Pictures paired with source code

▬▬▬▬▬▬

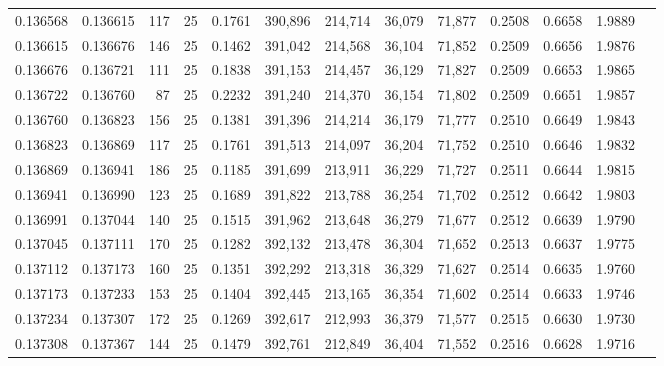\begin{tabular}{rrrrrrrrrrrrr}
0.136568 & 0.136615 &   117 &  25 &                                     0.1761 & 390,896 & 214,714 &  36,079 &  71,877 & 0.2508 & 0.6658 & 1.9889 \\
0.136615 & 0.136676 &   146 &  25 &                                     0.1462 & 391,042 & 214,568 &  36,104 &  71,852 & 0.2509 & 0.6656 & 1.9876 \\
0.136676 & 0.136721 &   111 &  25 &                                     0.1838 & 391,153 & 214,457 &  36,129 &  71,827 & 0.2509 & 0.6653 & 1.9865 \\
0.136722 & 0.136760 &    87 &  25 &                                     0.2232 & 391,240 & 214,370 &  36,154 &  71,802 & 0.2509 & 0.6651 & 1.9857 \\
0.136760 & 0.136823 &   156 &  25 &                                     0.1381 & 391,396 & 214,214 &  36,179 &  71,777 & 0.2510 & 0.6649 & 1.9843 \\
0.136823 & 0.136869 &   117 &  25 &                                     0.1761 & 391,513 & 214,097 &  36,204 &  71,752 & 0.2510 & 0.6646 & 1.9832 \\
0.136869 & 0.136941 &   186 &  25 &                                     0.1185 & 391,699 & 213,911 &  36,229 &  71,727 & 0.2511 & 0.6644 & 1.9815 \\
0.136941 & 0.136990 &   123 &  25 &                                     0.1689 & 391,822 & 213,788 &  36,254 &  71,702 & 0.2512 & 0.6642 & 1.9803 \\
0.136991 & 0.137044 &   140 &  25 &                                     0.1515 & 391,962 & 213,648 &  36,279 &  71,677 & 0.2512 & 0.6639 & 1.9790 \\
0.137045 & 0.137111 &   170 &  25 &                                     0.1282 & 392,132 & 213,478 &  36,304 &  71,652 & 0.2513 & 0.6637 & 1.9775 \\
0.137112 & 0.137173 &   160 &  25 &                                     0.1351 & 392,292 & 213,318 &  36,329 &  71,627 & 0.2514 & 0.6635 & 1.9760 \\
0.137173 & 0.137233 &   153 &  25 &                                     0.1404 & 392,445 & 213,165 &  36,354 &  71,602 & 0.2514 & 0.6633 & 1.9746 \\
0.137234 & 0.137307 &   172 &  25 &                                     0.1269 & 392,617 & 212,993 &  36,379 &  71,577 & 0.2515 & 0.6630 & 1.9730 \\
0.137308 & 0.137367 &   144 &  25 &                                     0.1479 & 392,761 & 212,849 &  36,404 &  71,552 & 0.2516 & 0.6628 & 1.9716 \\

\end{tabular}
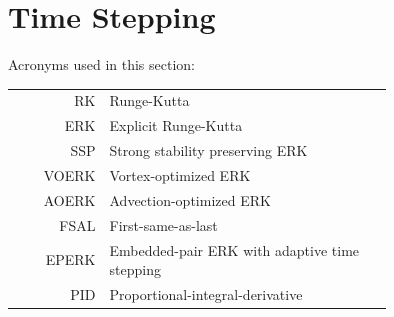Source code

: \section{Time Stepping}
\label{SEC:Time}

\begingroup

\NewDocumentCommand{\eig}{}{\ensuremath{\lambda}}

\vspace{1.0em}
Acronyms used in this section:
\\[1.0em]
\begin{tabular}{ @{} r @{ : } p{0.75\linewidth} @{} }
  RK    & Runge-Kutta \\
  ERK   & Explicit Runge-Kutta \\
  SSP   & Strong stability preserving ERK \\
  VOERK & Vortex-optimized ERK \\
  AOERK & Advection-optimized ERK \\
  FSAL  & First-same-as-last \\
  EPERK & Embedded-pair ERK with adaptive time stepping \\
  PID   & Proportional-integral-derivative
\end{tabular}











\endgroup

▬▬▬▬▬▬

** Problem to work on **
All lines from the start of the entries through the one with "0.137045 & 0.137111" are to be output exactly; omit the pictures.

** Response box **
\begin{tabular}{rrrrrrrrrrrrr}
0.136568 & 0.136615 &   117 &  25 &                                     0.1761 & 390,896 & 214,714 &  36,079 &  71,877 & 0.2508 & 0.6658 & 1.9889 \\
0.136615 & 0.136676 &   146 &  25 &                                     0.1462 & 391,042 & 214,568 &  36,104 &  71,852 & 0.2509 & 0.6656 & 1.9876 \\
0.136676 & 0.136721 &   111 &  25 &                                     0.1838 & 391,153 & 214,457 &  36,129 &  71,827 & 0.2509 & 0.6653 & 1.9865 \\
0.136722 & 0.136760 &    87 &  25 &                                     0.2232 & 391,240 & 214,370 &  36,154 &  71,802 & 0.2509 & 0.6651 & 1.9857 \\
0.136760 & 0.136823 &   156 &  25 &                                     0.1381 & 391,396 & 214,214 &  36,179 &  71,777 & 0.2510 & 0.6649 & 1.9843 \\
0.136823 & 0.136869 &   117 &  25 &                                     0.1761 & 391,513 & 214,097 &  36,204 &  71,752 & 0.2510 & 0.6646 & 1.9832 \\
0.136869 & 0.136941 &   186 &  25 &                                     0.1185 & 391,699 & 213,911 &  36,229 &  71,727 & 0.2511 & 0.6644 & 1.9815 \\
0.136941 & 0.136990 &   123 &  25 &                                     0.1689 & 391,822 & 213,788 &  36,254 &  71,702 & 0.2512 & 0.6642 & 1.9803 \\
0.136991 & 0.137044 &   140 &  25 &                                     0.1515 & 391,962 & 213,648 &  36,279 &  71,677 & 0.2512 & 0.6639 & 1.9790 \\
0.137045 & 0.137111 &   170 &  25 &                                     0.1282 & 392,132 & 213,478 &  36,304 &  71,652 & 0.2513 & 0.6637 & 1.9775 \\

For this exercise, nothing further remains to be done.